*** Supplied records ***

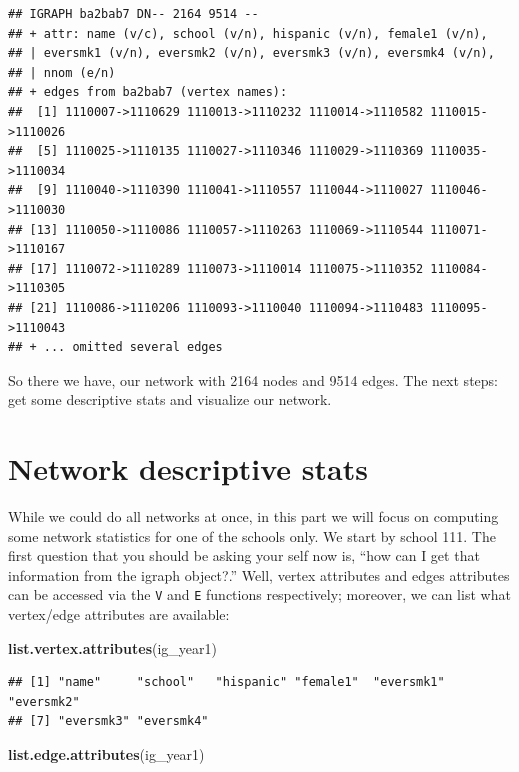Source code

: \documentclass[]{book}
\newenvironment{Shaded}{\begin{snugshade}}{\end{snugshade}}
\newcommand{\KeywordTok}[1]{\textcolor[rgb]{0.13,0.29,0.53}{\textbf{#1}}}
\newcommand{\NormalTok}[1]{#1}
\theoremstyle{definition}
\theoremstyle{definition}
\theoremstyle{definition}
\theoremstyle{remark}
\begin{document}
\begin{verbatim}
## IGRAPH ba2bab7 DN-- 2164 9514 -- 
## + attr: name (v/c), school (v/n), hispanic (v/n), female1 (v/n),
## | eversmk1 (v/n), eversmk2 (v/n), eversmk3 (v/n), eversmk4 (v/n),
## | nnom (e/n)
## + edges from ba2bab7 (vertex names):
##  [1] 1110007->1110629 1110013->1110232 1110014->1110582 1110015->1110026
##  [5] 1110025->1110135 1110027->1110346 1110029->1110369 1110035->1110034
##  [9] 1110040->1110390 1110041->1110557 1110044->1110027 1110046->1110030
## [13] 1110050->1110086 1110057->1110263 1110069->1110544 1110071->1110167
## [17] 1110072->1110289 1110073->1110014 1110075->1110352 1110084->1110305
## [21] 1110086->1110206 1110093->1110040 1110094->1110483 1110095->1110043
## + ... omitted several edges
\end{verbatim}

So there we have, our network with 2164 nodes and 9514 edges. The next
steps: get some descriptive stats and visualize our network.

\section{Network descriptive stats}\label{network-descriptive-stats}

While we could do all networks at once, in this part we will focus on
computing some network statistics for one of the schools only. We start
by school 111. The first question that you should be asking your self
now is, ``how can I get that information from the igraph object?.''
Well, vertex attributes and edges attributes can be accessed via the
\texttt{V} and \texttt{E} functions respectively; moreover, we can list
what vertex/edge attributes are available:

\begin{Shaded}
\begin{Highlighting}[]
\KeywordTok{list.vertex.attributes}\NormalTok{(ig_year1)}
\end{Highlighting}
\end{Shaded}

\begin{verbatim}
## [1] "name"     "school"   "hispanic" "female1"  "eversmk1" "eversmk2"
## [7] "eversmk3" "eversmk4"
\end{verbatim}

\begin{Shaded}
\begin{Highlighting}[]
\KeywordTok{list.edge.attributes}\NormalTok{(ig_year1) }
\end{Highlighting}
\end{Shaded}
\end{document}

*** End of Supplied records ***
*** Supplied records ***

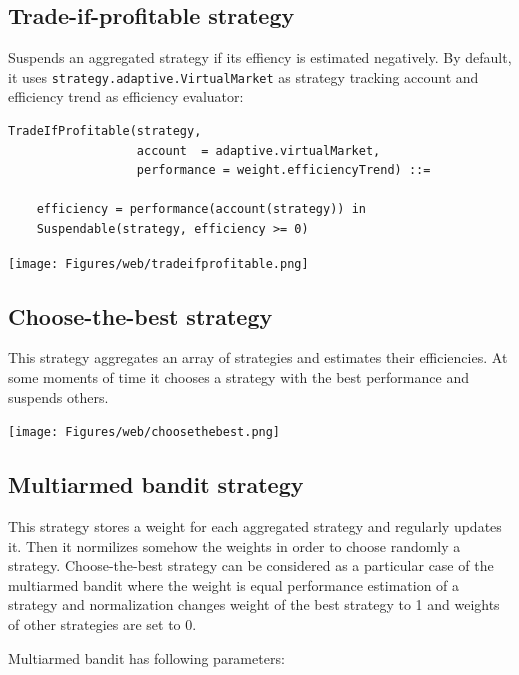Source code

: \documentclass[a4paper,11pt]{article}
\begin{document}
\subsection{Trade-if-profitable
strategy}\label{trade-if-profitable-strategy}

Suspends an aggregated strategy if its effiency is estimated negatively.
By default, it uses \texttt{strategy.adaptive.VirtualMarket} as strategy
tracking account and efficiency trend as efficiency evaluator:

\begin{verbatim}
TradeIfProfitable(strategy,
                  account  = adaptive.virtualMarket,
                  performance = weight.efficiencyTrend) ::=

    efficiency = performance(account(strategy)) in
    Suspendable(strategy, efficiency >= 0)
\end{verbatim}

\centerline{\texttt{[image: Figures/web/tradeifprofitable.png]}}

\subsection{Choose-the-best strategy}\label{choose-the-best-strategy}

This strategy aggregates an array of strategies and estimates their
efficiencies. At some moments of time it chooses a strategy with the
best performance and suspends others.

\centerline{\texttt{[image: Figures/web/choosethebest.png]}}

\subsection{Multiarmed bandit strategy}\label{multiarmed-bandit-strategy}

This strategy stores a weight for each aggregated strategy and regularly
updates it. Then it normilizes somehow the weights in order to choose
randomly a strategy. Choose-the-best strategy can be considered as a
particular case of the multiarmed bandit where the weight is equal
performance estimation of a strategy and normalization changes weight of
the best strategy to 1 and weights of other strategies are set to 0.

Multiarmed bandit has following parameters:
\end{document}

*** End of Supplied records ***

▸ Aim of the exercise: Show all of the lines above in which "edges" is present.

▸ Expected answer:
## + edges from ba2bab7 (vertex names):
## + ... omitted several edges
So there we have, our network with 2164 nodes and 9514 edges. The next
Well, vertex attributes and edges attributes can be accessed via the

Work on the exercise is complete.